● Exercise: Write out the data below in full, unchanged, minus the images.

Segment Start: Data for analysis

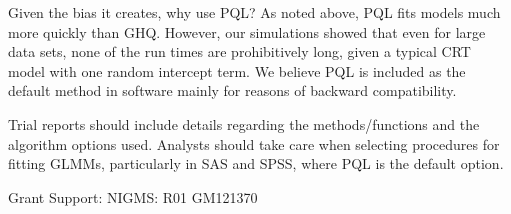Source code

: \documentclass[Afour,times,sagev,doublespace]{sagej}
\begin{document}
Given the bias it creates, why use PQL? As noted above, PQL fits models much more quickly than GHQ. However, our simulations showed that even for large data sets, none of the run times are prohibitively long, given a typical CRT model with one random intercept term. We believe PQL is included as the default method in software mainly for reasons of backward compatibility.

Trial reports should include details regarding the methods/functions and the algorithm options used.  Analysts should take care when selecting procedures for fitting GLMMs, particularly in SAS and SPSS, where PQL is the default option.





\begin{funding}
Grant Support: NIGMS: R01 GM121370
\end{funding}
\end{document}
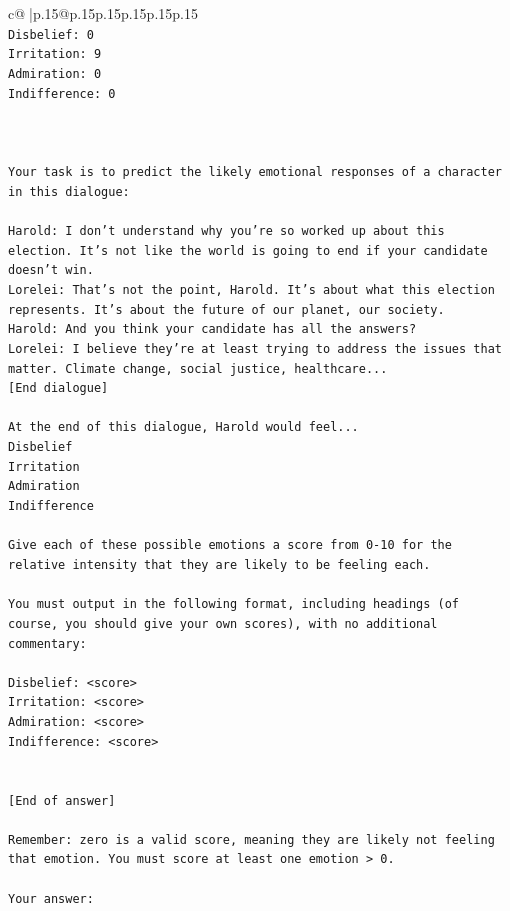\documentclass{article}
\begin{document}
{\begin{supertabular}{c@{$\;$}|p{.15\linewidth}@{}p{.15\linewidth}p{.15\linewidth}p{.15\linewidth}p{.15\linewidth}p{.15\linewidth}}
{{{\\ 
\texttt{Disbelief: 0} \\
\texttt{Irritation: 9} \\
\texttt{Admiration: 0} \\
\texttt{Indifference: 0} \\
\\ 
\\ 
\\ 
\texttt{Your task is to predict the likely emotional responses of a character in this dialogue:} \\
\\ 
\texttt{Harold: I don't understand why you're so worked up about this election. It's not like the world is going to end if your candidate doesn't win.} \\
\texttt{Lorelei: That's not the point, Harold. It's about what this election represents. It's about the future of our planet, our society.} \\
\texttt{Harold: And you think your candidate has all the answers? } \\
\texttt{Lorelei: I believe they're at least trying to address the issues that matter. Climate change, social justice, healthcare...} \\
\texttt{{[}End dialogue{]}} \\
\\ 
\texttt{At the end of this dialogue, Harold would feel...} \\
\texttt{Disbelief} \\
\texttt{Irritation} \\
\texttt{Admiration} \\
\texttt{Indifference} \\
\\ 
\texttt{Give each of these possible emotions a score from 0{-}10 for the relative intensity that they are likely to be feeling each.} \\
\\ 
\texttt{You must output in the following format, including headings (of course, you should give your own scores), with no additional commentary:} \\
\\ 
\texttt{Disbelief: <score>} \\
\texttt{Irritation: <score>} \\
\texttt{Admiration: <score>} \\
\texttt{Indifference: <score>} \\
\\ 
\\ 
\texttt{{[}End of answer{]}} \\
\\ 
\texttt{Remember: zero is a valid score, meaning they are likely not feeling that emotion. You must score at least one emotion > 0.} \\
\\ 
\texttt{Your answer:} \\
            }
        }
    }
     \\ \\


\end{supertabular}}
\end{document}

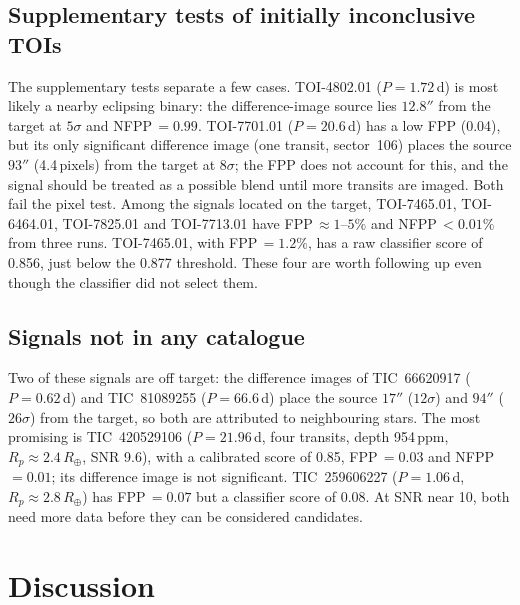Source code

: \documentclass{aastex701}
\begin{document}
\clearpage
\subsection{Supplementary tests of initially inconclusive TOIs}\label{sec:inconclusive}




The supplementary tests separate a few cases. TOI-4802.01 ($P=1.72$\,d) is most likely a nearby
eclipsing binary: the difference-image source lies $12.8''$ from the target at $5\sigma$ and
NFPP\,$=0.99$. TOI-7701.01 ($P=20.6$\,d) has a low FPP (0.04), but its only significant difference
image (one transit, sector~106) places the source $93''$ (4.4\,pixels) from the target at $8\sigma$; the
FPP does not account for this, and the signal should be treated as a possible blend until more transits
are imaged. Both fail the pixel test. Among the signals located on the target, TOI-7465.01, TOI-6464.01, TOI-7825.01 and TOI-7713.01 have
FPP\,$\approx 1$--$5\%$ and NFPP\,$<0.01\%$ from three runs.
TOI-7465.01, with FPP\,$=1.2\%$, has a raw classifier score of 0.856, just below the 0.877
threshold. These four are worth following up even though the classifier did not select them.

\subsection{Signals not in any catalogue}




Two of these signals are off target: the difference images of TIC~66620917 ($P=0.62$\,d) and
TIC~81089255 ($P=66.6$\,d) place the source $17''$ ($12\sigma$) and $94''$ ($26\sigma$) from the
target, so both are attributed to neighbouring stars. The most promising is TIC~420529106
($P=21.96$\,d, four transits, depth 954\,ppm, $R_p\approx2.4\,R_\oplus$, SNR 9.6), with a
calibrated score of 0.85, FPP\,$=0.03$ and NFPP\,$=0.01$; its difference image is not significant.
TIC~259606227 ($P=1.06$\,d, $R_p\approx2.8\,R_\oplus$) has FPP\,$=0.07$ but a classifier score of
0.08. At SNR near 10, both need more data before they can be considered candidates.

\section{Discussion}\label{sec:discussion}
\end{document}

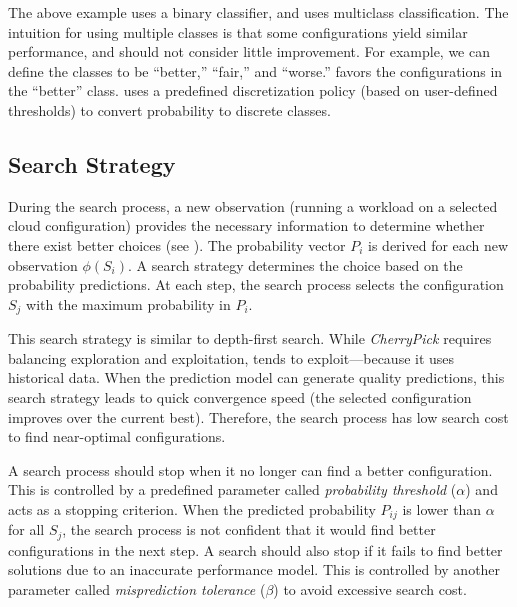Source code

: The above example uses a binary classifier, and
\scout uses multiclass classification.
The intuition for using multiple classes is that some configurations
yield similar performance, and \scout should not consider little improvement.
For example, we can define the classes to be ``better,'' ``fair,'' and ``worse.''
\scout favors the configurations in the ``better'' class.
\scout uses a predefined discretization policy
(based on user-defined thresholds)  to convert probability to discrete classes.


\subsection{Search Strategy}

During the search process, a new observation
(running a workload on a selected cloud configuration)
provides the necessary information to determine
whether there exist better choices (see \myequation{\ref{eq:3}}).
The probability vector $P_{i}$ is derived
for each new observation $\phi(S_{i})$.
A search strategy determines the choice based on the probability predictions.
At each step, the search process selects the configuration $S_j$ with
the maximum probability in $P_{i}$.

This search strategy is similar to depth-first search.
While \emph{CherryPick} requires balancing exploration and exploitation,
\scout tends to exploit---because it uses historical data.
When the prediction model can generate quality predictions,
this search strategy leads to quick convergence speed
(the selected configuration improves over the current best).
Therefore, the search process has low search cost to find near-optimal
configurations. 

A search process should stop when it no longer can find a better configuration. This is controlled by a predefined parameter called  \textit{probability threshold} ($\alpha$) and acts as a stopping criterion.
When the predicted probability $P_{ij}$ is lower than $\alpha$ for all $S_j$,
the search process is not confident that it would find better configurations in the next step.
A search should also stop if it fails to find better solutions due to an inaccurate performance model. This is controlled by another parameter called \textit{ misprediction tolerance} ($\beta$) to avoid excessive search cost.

Segment End: Data for analysis

● Answer to this problem:
Source code

: \documentclass[Afour,times,sagev,doublespace]{sagej}
\begin{document}
Given the bias it creates, why use PQL? As noted above, PQL fits models much more quickly than GHQ. However, our simulations showed that even for large data sets, none of the run times are prohibitively long, given a typical CRT model with one random intercept term. We believe PQL is included as the default method in software mainly for reasons of backward compatibility.

Trial reports should include details regarding the methods/functions and the algorithm options used.  Analysts should take care when selecting procedures for fitting GLMMs, particularly in SAS and SPSS, where PQL is the default option.





\begin{funding}
Grant Support: NIGMS: R01 GM121370
\end{funding}
\end{document}
\documentclass{article}
\begin{document}
{\begin{supertabular}{c@{$\;$}|p{.15\linewidth}@{}p{.15\linewidth}p{.15\linewidth}p{.15\linewidth}p{.15\linewidth}p{.15\linewidth}}
{{{\\ 
\texttt{Disbelief: 0} \\
\texttt{Irritation: 9} \\
\texttt{Admiration: 0} \\
\texttt{Indifference: 0} \\
\\ 
\\ 
\\ 
\texttt{Your task is to predict the likely emotional responses of a character in this dialogue:} \\
\\ 
\texttt{Harold: I don't understand why you're so worked up about this election. It's not like the world is going to end if your candidate doesn't win.} \\
\texttt{Lorelei: That's not the point, Harold. It's about what this election represents. It's about the future of our planet, our society.} \\
\texttt{Harold: And you think your candidate has all the answers? } \\
\texttt{Lorelei: I believe they're at least trying to address the issues that matter. Climate change, social justice, healthcare...} \\
\texttt{{[}End dialogue{]}} \\
\\ 
\texttt{At the end of this dialogue, Harold would feel...} \\
\texttt{Disbelief} \\
\texttt{Irritation} \\
\texttt{Admiration} \\
\texttt{Indifference} \\
\\ 
\texttt{Give each of these possible emotions a score from 0{-}10 for the relative intensity that they are likely to be feeling each.} \\
\\ 
\texttt{You must output in the following format, including headings (of course, you should give your own scores), with no additional commentary:} \\
\\ 
\texttt{Disbelief: <score>} \\
\texttt{Irritation: <score>} \\
\texttt{Admiration: <score>} \\
\texttt{Indifference: <score>} \\
\\ 
\\ 
\texttt{{[}End of answer{]}} \\
\\ 
\texttt{Remember: zero is a valid score, meaning they are likely not feeling that emotion. You must score at least one emotion > 0.} \\
\\ 
\texttt{Your answer:} \\
            }
        }
    }
     \\ \\


\end{supertabular}}
\end{document}

Source code

: \documentclass{aastex701}
\begin{document}
\clearpage
\subsection{Supplementary tests of initially inconclusive TOIs}\label{sec:inconclusive}




The supplementary tests separate a few cases. TOI-4802.01 ($P=1.72$\,d) is most likely a nearby
eclipsing binary: the difference-image source lies $12.8''$ from the target at $5\sigma$ and
NFPP\,$=0.99$. TOI-7701.01 ($P=20.6$\,d) has a low FPP (0.04), but its only significant difference
image (one transit, sector~106) places the source $93''$ (4.4\,pixels) from the target at $8\sigma$; the
FPP does not account for this, and the signal should be treated as a possible blend until more transits
are imaged. Both fail the pixel test. Among the signals located on the target, TOI-7465.01, TOI-6464.01, TOI-7825.01 and TOI-7713.01 have
FPP\,$\approx 1$--$5\%$ and NFPP\,$<0.01\%$ from three runs.
TOI-7465.01, with FPP\,$=1.2\%$, has a raw classifier score of 0.856, just below the 0.877
threshold. These four are worth following up even though the classifier did not select them.

\subsection{Signals not in any catalogue}




Two of these signals are off target: the difference images of TIC~66620917 ($P=0.62$\,d) and
TIC~81089255 ($P=66.6$\,d) place the source $17''$ ($12\sigma$) and $94''$ ($26\sigma$) from the
target, so both are attributed to neighbouring stars. The most promising is TIC~420529106
($P=21.96$\,d, four transits, depth 954\,ppm, $R_p\approx2.4\,R_\oplus$, SNR 9.6), with a
calibrated score of 0.85, FPP\,$=0.03$ and NFPP\,$=0.01$; its difference image is not significant.
TIC~259606227 ($P=1.06$\,d, $R_p\approx2.8\,R_\oplus$) has FPP\,$=0.07$ but a classifier score of
0.08. At SNR near 10, both need more data before they can be considered candidates.

\section{Discussion}\label{sec:discussion}
\end{document}

Source code

: The above example uses a binary classifier, and
\scout uses multiclass classification.
The intuition for using multiple classes is that some configurations
yield similar performance, and \scout should not consider little improvement.
For example, we can define the classes to be ``better,'' ``fair,'' and ``worse.''
\scout favors the configurations in the ``better'' class.
\scout uses a predefined discretization policy
(based on user-defined thresholds)  to convert probability to discrete classes.


\subsection{Search Strategy}

During the search process, a new observation
(running a workload on a selected cloud configuration)
provides the necessary information to determine
whether there exist better choices (see \myequation{\ref{eq:3}}).
The probability vector $P_{i}$ is derived
for each new observation $\phi(S_{i})$.
A search strategy determines the choice based on the probability predictions.
At each step, the search process selects the configuration $S_j$ with
the maximum probability in $P_{i}$.

This search strategy is similar to depth-first search.
While \emph{CherryPick} requires balancing exploration and exploitation,
\scout tends to exploit---because it uses historical data.
When the prediction model can generate quality predictions,
this search strategy leads to quick convergence speed
(the selected configuration improves over the current best).
Therefore, the search process has low search cost to find near-optimal
configurations. 

A search process should stop when it no longer can find a better configuration. This is controlled by a predefined parameter called  \textit{probability threshold} ($\alpha$) and acts as a stopping criterion.
When the predicted probability $P_{ij}$ is lower than $\alpha$ for all $S_j$,
the search process is not confident that it would find better configurations in the next step.
A search should also stop if it fails to find better solutions due to an inaccurate performance model. This is controlled by another parameter called \textit{ misprediction tolerance} ($\beta$) to avoid excessive search cost.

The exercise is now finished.